The Glendale Taxpayers Association was aware that a site had been acquired by the Board of Education, and they demanded that a new brick school be built in central Glendale. They began seeking a replacement for P.S. 67 to match the swelling population in the neighborhood, and replace the building itself, which was still heavily reliant upon outdated architecture and technology such as gas-powered lamps.
By March 1912, 887 students were attending P.S. 67 — but 297 of them were enrolled on a part-time basis due to the overcrowding. The following year, the school’s total population was 918 students, with 24 teachers in 20 classrooms.

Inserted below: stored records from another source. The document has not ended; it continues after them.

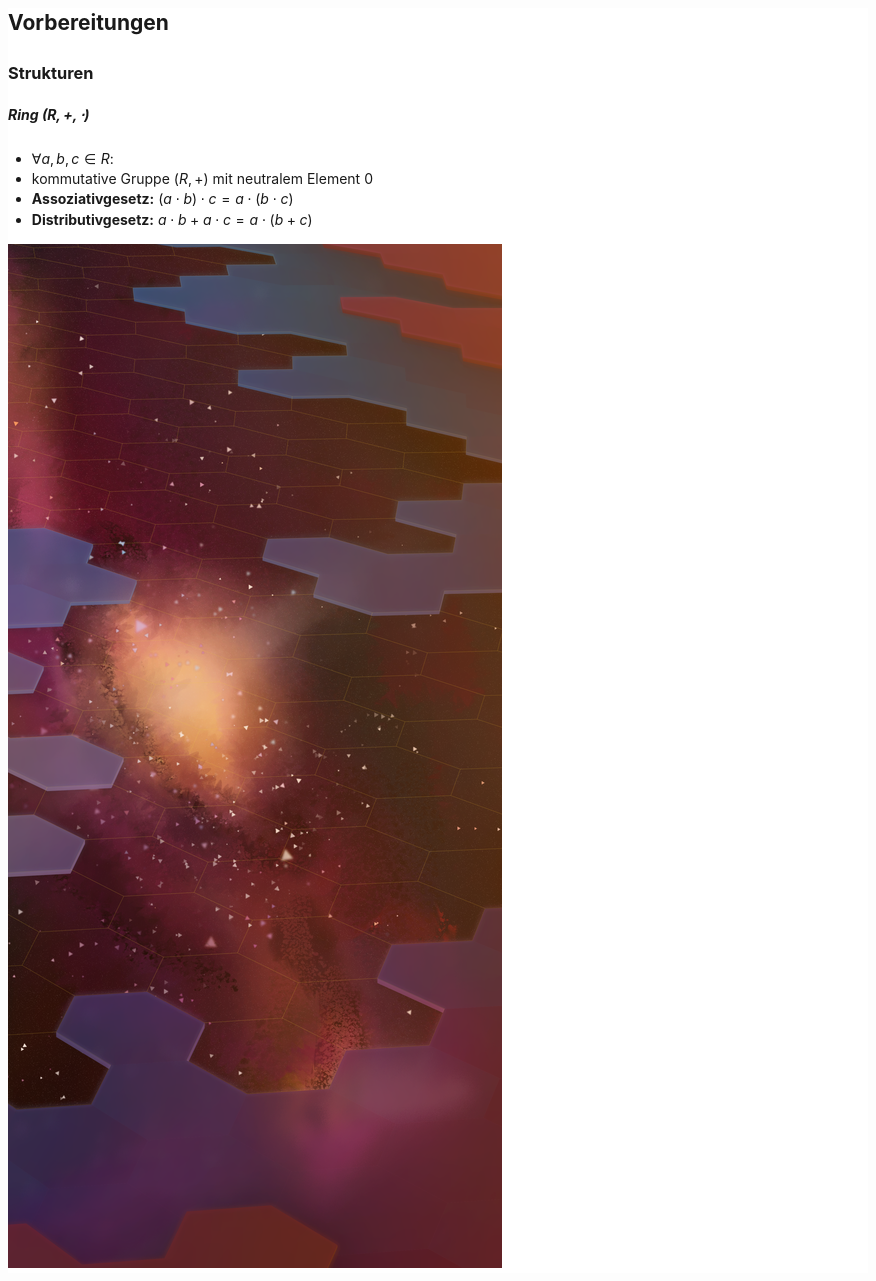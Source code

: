
## Vorbereitungen
### Strukturen
##### Ring $(R, +,\cdot)$
- $\forall a, b, c\in R:$
- kommutative Gruppe $(R, +)$ mit neutralem Element $0$
- **Assoziativgesetz:** $(a \cdot b) \cdot c=a \cdot(b \cdot c)$
- **Distributivgesetz:** $a \cdot b+a \cdot c=a \cdot(b+c)$


![bg right:10%](_resources/background_2.png)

The student-teacher ratio was an average of 38.25 to 1.
In 1913, the Board of Education informed the Glendale Taxpayers Association that they intended to build a new school when the funds were approved. The board would select a site on the south side of Central Avenue between Folsom Avenue (68th Place) and Fosdick Avenue (69th Street).

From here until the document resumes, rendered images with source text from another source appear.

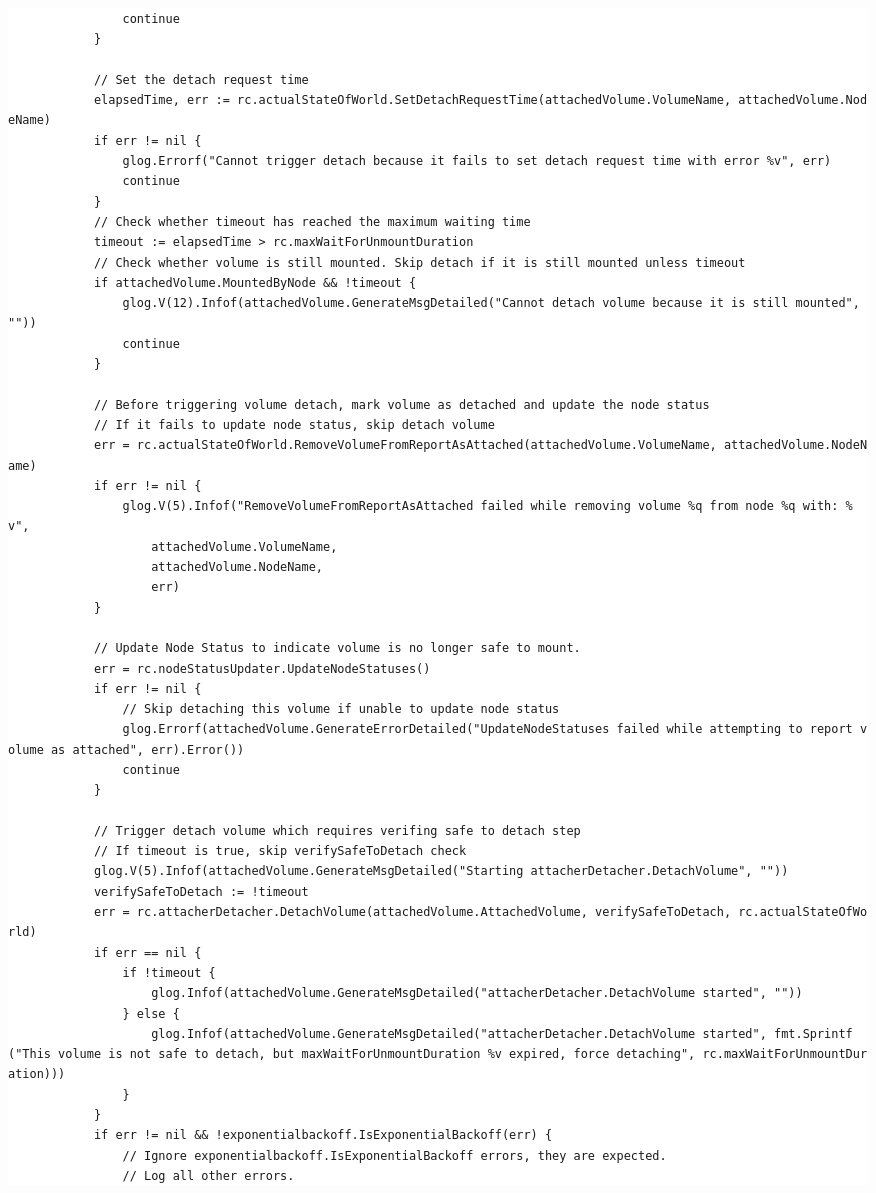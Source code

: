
 ```
                continue
            }

            // Set the detach request time
            elapsedTime, err := rc.actualStateOfWorld.SetDetachRequestTime(attachedVolume.VolumeName, attachedVolume.NodeName)
            if err != nil {
                glog.Errorf("Cannot trigger detach because it fails to set detach request time with error %v", err)
                continue
            }
            // Check whether timeout has reached the maximum waiting time
            timeout := elapsedTime > rc.maxWaitForUnmountDuration
            // Check whether volume is still mounted. Skip detach if it is still mounted unless timeout
            if attachedVolume.MountedByNode && !timeout {
                glog.V(12).Infof(attachedVolume.GenerateMsgDetailed("Cannot detach volume because it is still mounted", ""))
                continue
            }

            // Before triggering volume detach, mark volume as detached and update the node status
            // If it fails to update node status, skip detach volume
            err = rc.actualStateOfWorld.RemoveVolumeFromReportAsAttached(attachedVolume.VolumeName, attachedVolume.NodeName)
            if err != nil {
                glog.V(5).Infof("RemoveVolumeFromReportAsAttached failed while removing volume %q from node %q with: %v",
                    attachedVolume.VolumeName,
                    attachedVolume.NodeName,
                    err)
            }

            // Update Node Status to indicate volume is no longer safe to mount.
            err = rc.nodeStatusUpdater.UpdateNodeStatuses()
            if err != nil {
                // Skip detaching this volume if unable to update node status
                glog.Errorf(attachedVolume.GenerateErrorDetailed("UpdateNodeStatuses failed while attempting to report volume as attached", err).Error())
                continue
            }

            // Trigger detach volume which requires verifing safe to detach step
            // If timeout is true, skip verifySafeToDetach check
            glog.V(5).Infof(attachedVolume.GenerateMsgDetailed("Starting attacherDetacher.DetachVolume", ""))
            verifySafeToDetach := !timeout
            err = rc.attacherDetacher.DetachVolume(attachedVolume.AttachedVolume, verifySafeToDetach, rc.actualStateOfWorld)
            if err == nil {
                if !timeout {
                    glog.Infof(attachedVolume.GenerateMsgDetailed("attacherDetacher.DetachVolume started", ""))
                } else {
                    glog.Infof(attachedVolume.GenerateMsgDetailed("attacherDetacher.DetachVolume started", fmt.Sprintf("This volume is not safe to detach, but maxWaitForUnmountDuration %v expired, force detaching", rc.maxWaitForUnmountDuration)))
                }
            }
            if err != nil && !exponentialbackoff.IsExponentialBackoff(err) {
                // Ignore exponentialbackoff.IsExponentialBackoff errors, they are expected.
                // Log all other errors.
```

The Glendale Taxpayers objected. They pointed out that there had been discussions of extending the elevated railroad from Ridgewood along Central Avenue in Glendale. If that took place, they feared, the noise from the trains operating adjacent to the school would be distracting to the students.
The elevated rail extension never happened, of course, and the Board of Education moved ahead with the P.S. 91 project on Central Avenue.
Construction of P.S. 91 began in late April/early May 1914, and within four months, the walls of the new school were already up to the second floor.
The partially completed P.S. 91 opened on Sept. 13, 1915. It had 31 classrooms, a cooking room for girls, a carpentry shop for boys, a gymnasium, shower rooms and an open air garden on top of the main building — with a steel screen to prevent any accidents — for outdoor activities.
When finished, the entire P.S. 91 — fully equipped with electric lights — was built to accommodate 1,500 pupils. When it opened in 1915, 1,021 children were registered.
With P.S. 67 no longer needed, the one-story additions at this school were removed, and the main building was placed on a standby status.
Shortly thereafter, P.S. 67 was converted into a special school for disabled children. But by the 1920s, P.S. 67 was used as an annex to P.S. 91 to accommodate the ever-growing population of students. The overcrowding problem was eventually exacerbated by the opening of two new schools in 1928 and 1929, respectively: P.S. 113 and P.S./I.S. 119.
Afterward, the Board of Education ended the P.S. 91 annex at P.S. 67, and instead used the site over the next 13 years as annexes for both Bushwick and Grover Cleveland High Schools.
By 1942, the Board of Education decided P.S. 67 had been around long enough. The schoolhouse was razed and the city developed Central Playground.
Ironically, in 2005, the playground was renamed in honor of Vito Maranzano, the former longtime president of the Glendale Property Owners Association.